NTT is considering a further expansion of its data centre presence in in Bangkok, Thailand; Southern Vietnam; and Osaka Metropolitan area, Japan, prompted by strong demand from customers in those areas.
The Japanese technology giant already operates data centres across Europe, North America, Africa and Asia, including a major presence in India.
The company's global interconnected data centre infrastructure claims cross regional data centre networks through key markets such as London, Singapore, Tokyo and Virginia in North America.
NTT’s data centre expansion plans are largely a continuation of its ongoing infrastructure developments in places such as Oregon and California in the United States, Amsterdam and Munich in Europe and, in Asia, Indonesia, Malaysia and India.
The company claimed it was on track to make good on its efforts to boost its global data centre footprint by 20 per cent.
The data centre developments come as the company works on constructing an 11,000km-long ‘MIST’ large-capacity submarine cable connecting Singapore, Malaysia and India – specifically, Mumbai and Chennai. Construction will be completed in mid-2023.
“In the next 18 months, NTT plans to increase data centre operations by 20 per cent to a total of over 600,000m2 (approximately 6.5M ft2) of floorspace in over 20 countries and regions,” said Masaaki Moribayashi, president and board director of NTT.

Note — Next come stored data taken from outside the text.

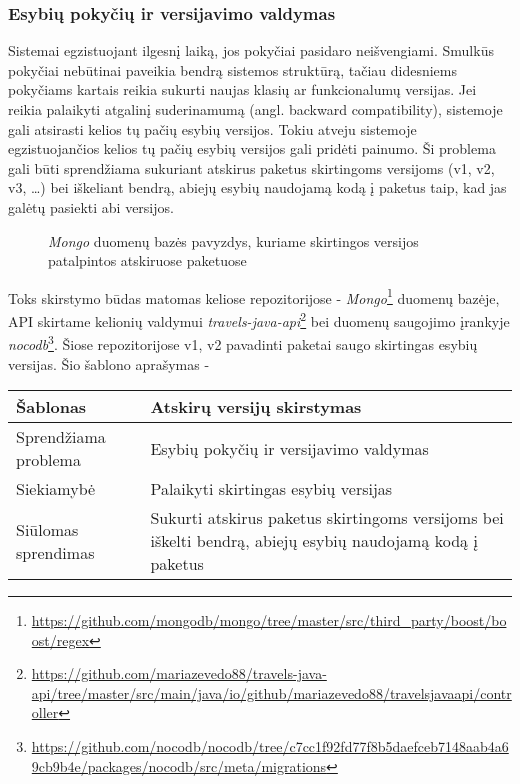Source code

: \subsubsection{Esybių pokyčių ir versijavimo valdymas}
Sistemai egzistuojant ilgesnį laiką, jos pokyčiai pasidaro neišvengiami.
Smulkūs pokyčiai nebūtinai paveikia bendrą sistemos struktūrą, tačiau
didesniems pokyčiams kartais reikia sukurti naujas klasių ar funkcionalumų versijas. Jei reikia palaikyti atgalinį
suderinamumą (angl. backward compatibility), sistemoje gali atsirasti kelios tų pačių esybių versijos.
Tokiu atveju sistemoje egzistuojančios kelios tų pačių esybių versijos gali pridėti painumo.
Ši problema gali būti sprendžiama sukuriant atskirus paketus skirtingoms
versijoms (v1, v2, v3, \ldots) bei iškeliant bendrą, abiejų esybių naudojamą kodą į paketus taip, kad jas galėtų pasiekti abi versijos.
\begin{figure}[H]
    \snugshade
    \endsnugshade
    \caption{\textit{Mongo} duomenų bazės pavyzdys, kuriame skirtingos versijos patalpintos atskiruose paketuose}
\end{figure}
Toks skirstymo būdas matomas keliose repozitorijose - \textit{Mongo}\footnote{\url{https://github.com/mongodb/mongo/tree/master/src/third_party/boost/boost/regex}} duomenų bazėje,
API skirtame kelionių valdymui \textit{travels-java-api}\footnote{\url{https://github.com/mariazevedo88/travels-java-api/tree/master/src/main/java/io/github/mariazevedo88/travelsjavaapi/controller}}
 bei duomenų saugojimo įrankyje \textit{nocodb}\footnote{\url{https://github.com/nocodb/nocodb/tree/c7cc1f92fd77f8b5daefceb7148aab4a69cb9b4e/packages/nocodb/src/meta/migrations}}.
Šiose repozitorijose v1, v2 pavadinti paketai saugo skirtingas esybių versijas.
Šio šablono aprašymas -
\begin{center}
    \begin{tabular}{|p{5cm}|p{10cm}|}
        \hline
        Šablonas &  Atskirų versijų skirstymas \\ [0.5ex]
        \hline\hline
        Sprendžiama problema & Esybių pokyčių ir versijavimo valdymas\\
        \hline
        Siekiamybė &  Palaikyti skirtingas esybių versijas \\
        \hline
        Siūlomas sprendimas & Sukurti atskirus paketus skirtingoms versijoms bei iškelti bendrą, abiejų esybių naudojamą kodą į paketus \\
        \hline
    \end{tabular}
\end{center}



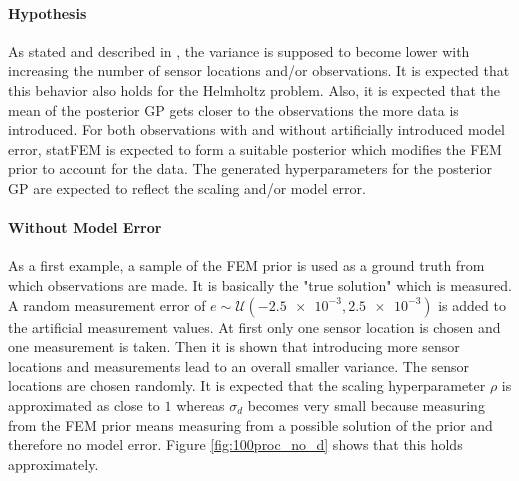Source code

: \documentclass[%
  a4paper,oneside,%
  11pt,%
  smallchapters,
  style=printdev,
  extramargin,
  green,%
  rgb, <cmyk>
  ]{tubsbook}
\begin{document}
\paragraph{Hypothesis}
As stated and described in \cite{rasmussen2006}, the variance is supposed to become lower with increasing the number of sensor locations and/or observations. It is expected that this behavior also holds for the Helmholtz problem. Also, it is expected that the mean of the posterior GP gets closer to the observations the more data is introduced. For both observations with and without artificially introduced model error, statFEM is expected to form a suitable posterior which modifies the FEM prior to account for the data. The generated hyperparameters for the posterior GP are expected to reflect the scaling and/or model error.


\paragraph{Without Model Error}
As a first example, a sample of the FEM prior is used as a ground truth from which observations are made. It is basically the "true solution" which is measured. A random measurement error of $e \sim \mathcal{U}(\num{-2.5e-3}, \num{2.5e-3})$ is added to the artificial measurement values. At first only one sensor location is chosen and one measurement is taken. Then it is shown that introducing more sensor locations and measurements lead to an overall smaller variance. The sensor locations are chosen randomly. It is expected that the scaling hyperparameter $\rho$ is approximated as close to $1$ whereas $\sigma_d$ becomes very small because measuring from the FEM prior means measuring from a possible solution of the prior and therefore no model error. Figure \ref{fig:100proc_no_d} shows that this holds approximately. %
\end{document}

“In addition, NTT will globally expand approximately 30 connection points of GDCI [global data centre interconnect] service in our data centres to optimise the enterprise hybrid cloud environment over NTT’s data centres and network services.
“NTT has already started construction to add 300MW of IT load to its portfolio. With the completion of new data centres, expanded campuses and high-capacity networks such as the MIST submarine cable, we are building a connected future that will benefit NTT's clients around the world,” he added.
In February, NTT officially launched a new data centre in Malaysia, more than 14 months since first revealing intentions to build a fifth facility locally to meet increasing hyperscaler and high-end enterprise demand.
More recently, in August, the Japanese multinational said it was taking charge of at least three Asian landing stations in the rollout of the new ‘Apricot’ subsea cable system that is set to connect Singapore, Japan, Guam, the Philippines, Taiwan and Indonesia.